*Problem to solve*. Among the entries below, which lines run from the line with "5. Discussion (pht)" through the line with "sharing with [Rentry.co](https://rentry.co/)"? Retype those, both ends included, exactly and without pictures.

++++ Supplied data

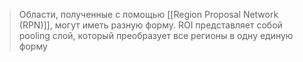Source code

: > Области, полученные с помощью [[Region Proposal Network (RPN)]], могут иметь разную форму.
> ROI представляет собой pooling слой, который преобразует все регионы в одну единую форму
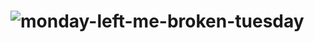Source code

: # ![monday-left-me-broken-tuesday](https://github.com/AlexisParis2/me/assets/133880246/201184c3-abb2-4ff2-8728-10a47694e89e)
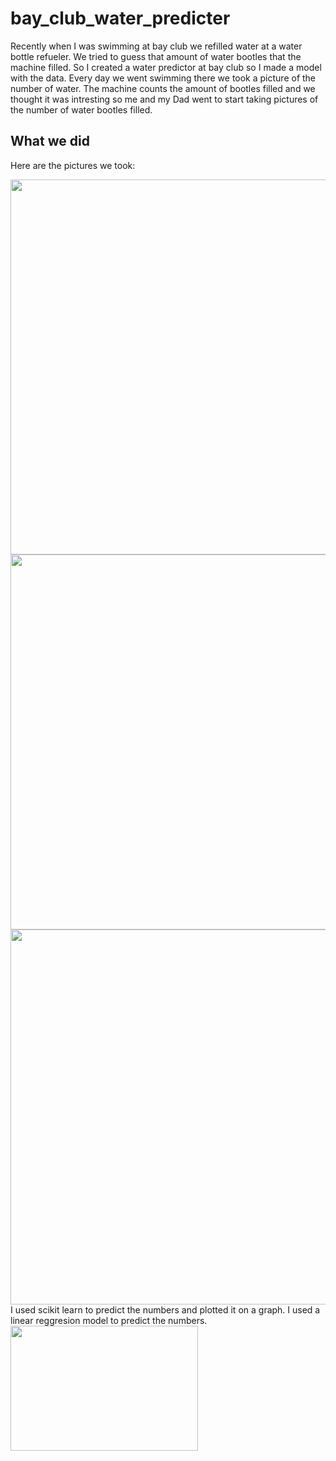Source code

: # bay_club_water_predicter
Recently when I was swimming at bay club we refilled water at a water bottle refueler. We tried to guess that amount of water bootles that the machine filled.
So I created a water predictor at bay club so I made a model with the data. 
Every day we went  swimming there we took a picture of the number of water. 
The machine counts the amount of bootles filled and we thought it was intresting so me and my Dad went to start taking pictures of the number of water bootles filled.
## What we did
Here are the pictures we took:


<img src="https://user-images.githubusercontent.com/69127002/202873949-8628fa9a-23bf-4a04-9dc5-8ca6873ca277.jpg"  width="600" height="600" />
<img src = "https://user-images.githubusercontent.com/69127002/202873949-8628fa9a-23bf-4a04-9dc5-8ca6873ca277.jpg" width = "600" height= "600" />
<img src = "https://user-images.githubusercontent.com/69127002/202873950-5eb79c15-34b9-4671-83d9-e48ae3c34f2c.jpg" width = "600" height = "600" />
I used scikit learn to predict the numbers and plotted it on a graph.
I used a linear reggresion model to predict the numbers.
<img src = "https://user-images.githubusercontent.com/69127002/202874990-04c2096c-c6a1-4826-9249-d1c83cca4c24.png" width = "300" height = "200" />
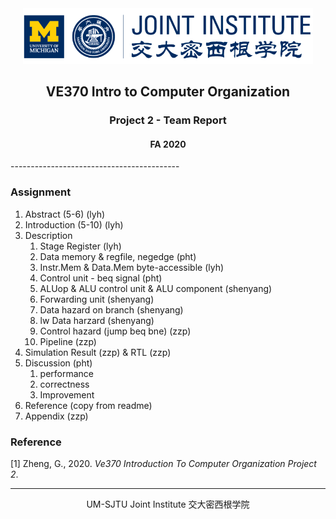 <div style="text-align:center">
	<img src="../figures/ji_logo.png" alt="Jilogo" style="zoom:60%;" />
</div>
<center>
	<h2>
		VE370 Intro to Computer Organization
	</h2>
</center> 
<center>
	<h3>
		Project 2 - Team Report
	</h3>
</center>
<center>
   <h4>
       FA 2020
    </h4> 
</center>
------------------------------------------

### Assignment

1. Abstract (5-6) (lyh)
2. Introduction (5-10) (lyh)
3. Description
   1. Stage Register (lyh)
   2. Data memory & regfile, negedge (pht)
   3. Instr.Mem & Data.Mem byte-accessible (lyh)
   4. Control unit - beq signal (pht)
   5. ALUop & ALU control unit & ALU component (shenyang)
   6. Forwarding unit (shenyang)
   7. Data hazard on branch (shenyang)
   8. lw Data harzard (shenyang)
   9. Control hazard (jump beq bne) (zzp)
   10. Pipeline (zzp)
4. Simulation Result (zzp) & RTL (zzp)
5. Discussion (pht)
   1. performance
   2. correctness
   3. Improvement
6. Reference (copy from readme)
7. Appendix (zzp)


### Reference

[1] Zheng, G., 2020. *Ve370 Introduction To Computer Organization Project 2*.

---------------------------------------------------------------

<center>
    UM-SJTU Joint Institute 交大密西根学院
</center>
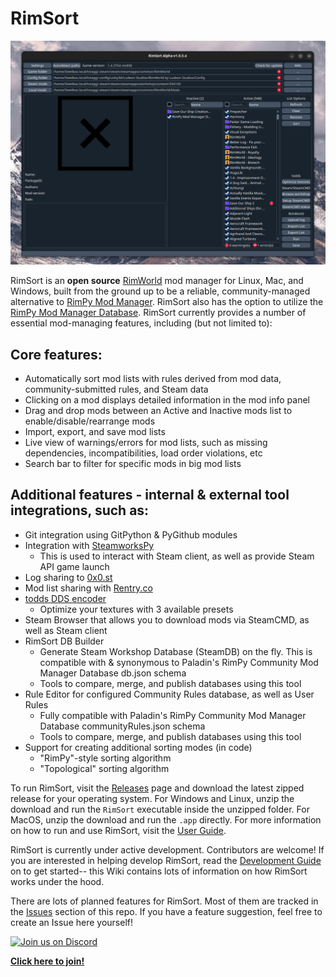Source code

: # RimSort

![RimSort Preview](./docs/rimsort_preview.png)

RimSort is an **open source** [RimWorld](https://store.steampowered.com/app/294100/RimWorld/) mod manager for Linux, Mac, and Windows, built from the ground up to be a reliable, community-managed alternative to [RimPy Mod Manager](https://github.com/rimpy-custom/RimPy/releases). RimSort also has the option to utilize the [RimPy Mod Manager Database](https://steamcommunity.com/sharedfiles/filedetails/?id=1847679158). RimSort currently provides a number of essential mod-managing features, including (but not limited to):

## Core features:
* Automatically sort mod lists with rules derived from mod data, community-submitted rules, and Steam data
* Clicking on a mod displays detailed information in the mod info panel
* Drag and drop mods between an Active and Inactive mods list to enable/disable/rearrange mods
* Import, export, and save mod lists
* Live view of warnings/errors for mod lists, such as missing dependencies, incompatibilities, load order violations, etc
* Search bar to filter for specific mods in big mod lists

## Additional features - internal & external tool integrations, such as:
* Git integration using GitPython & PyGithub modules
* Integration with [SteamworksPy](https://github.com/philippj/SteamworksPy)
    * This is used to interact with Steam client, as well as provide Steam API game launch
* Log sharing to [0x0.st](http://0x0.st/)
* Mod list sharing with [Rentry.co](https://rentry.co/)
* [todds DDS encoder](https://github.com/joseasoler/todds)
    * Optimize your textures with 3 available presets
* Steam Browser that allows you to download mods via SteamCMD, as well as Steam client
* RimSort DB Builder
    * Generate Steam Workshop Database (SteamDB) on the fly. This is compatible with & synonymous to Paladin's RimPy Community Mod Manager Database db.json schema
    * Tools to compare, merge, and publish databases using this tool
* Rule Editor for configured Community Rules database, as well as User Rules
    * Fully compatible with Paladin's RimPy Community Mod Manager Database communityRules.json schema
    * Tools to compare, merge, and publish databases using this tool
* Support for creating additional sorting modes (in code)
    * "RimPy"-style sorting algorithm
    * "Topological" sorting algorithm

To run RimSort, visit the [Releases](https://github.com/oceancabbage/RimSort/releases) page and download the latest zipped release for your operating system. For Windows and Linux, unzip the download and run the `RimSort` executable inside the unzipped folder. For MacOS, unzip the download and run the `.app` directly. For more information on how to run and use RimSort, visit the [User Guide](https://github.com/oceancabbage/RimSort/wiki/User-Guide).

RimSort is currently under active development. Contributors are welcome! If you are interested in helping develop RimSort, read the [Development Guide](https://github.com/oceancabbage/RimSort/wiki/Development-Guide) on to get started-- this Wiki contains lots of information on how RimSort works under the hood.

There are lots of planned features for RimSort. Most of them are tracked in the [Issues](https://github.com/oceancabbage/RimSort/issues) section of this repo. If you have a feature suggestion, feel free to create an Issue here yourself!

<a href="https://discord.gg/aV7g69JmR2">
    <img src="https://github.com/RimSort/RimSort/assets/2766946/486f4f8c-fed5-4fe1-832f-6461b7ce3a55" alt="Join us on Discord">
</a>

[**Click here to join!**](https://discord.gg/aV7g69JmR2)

++++++++

*Exercise solution*.
5. Discussion (pht)
   1. performance
   2. correctness
   3. Improvement
6. Reference (copy from readme)
7. Appendix (zzp)


### Reference

[1] Zheng, G., 2020. *Ve370 Introduction To Computer Organization Project 2*.

---------------------------------------------------------------

<center>
    UM-SJTU Joint Institute 交大密西根学院
</center>
Source code

: # RimSort

![RimSort Preview](./docs/rimsort_preview.png)

RimSort is an **open source** [RimWorld](https://store.steampowered.com/app/294100/RimWorld/) mod manager for Linux, Mac, and Windows, built from the ground up to be a reliable, community-managed alternative to [RimPy Mod Manager](https://github.com/rimpy-custom/RimPy/releases). RimSort also has the option to utilize the [RimPy Mod Manager Database](https://steamcommunity.com/sharedfiles/filedetails/?id=1847679158). RimSort currently provides a number of essential mod-managing features, including (but not limited to):

## Core features:
* Automatically sort mod lists with rules derived from mod data, community-submitted rules, and Steam data
* Clicking on a mod displays detailed information in the mod info panel
* Drag and drop mods between an Active and Inactive mods list to enable/disable/rearrange mods
* Import, export, and save mod lists
* Live view of warnings/errors for mod lists, such as missing dependencies, incompatibilities, load order violations, etc
* Search bar to filter for specific mods in big mod lists

## Additional features - internal & external tool integrations, such as:
* Git integration using GitPython & PyGithub modules
* Integration with [SteamworksPy](https://github.com/philippj/SteamworksPy)
    * This is used to interact with Steam client, as well as provide Steam API game launch
* Log sharing to [0x0.st](http://0x0.st/)
* Mod list sharing with [Rentry.co](https://rentry.co/)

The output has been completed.